** Opening Dataset records block **

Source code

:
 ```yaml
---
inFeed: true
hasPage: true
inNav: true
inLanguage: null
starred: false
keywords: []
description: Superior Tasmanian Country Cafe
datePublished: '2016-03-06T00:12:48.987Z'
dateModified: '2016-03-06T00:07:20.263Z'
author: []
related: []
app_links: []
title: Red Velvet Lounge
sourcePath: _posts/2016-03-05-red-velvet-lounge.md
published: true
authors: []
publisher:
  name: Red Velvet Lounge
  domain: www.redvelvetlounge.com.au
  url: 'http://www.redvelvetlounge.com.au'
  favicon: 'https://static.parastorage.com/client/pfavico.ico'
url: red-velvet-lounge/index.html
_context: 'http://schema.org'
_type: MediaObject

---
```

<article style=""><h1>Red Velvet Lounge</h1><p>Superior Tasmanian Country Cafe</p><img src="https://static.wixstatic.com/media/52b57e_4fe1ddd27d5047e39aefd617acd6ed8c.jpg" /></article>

** Closing Dataset records block **

• What is required: Write the records above out again precisely.

• Solution:
Source code

:
 ```yaml
---
inFeed: true
hasPage: true
inNav: true
inLanguage: null
starred: false
keywords: []
description: Superior Tasmanian Country Cafe
datePublished: '2016-03-06T00:12:48.987Z'
dateModified: '2016-03-06T00:07:20.263Z'
author: []
related: []
app_links: []
title: Red Velvet Lounge
sourcePath: _posts/2016-03-05-red-velvet-lounge.md
published: true
authors: []
publisher:
  name: Red Velvet Lounge
  domain: www.redvelvetlounge.com.au
  url: 'http://www.redvelvetlounge.com.au'
  favicon: 'https://static.parastorage.com/client/pfavico.ico'
url: red-velvet-lounge/index.html
_context: 'http://schema.org'
_type: MediaObject

---
```

<article style=""><h1>Red Velvet Lounge</h1><p>Superior Tasmanian Country Cafe</p><img src="https://static.wixstatic.com/media/52b57e_4fe1ddd27d5047e39aefd617acd6ed8c.jpg" /></article>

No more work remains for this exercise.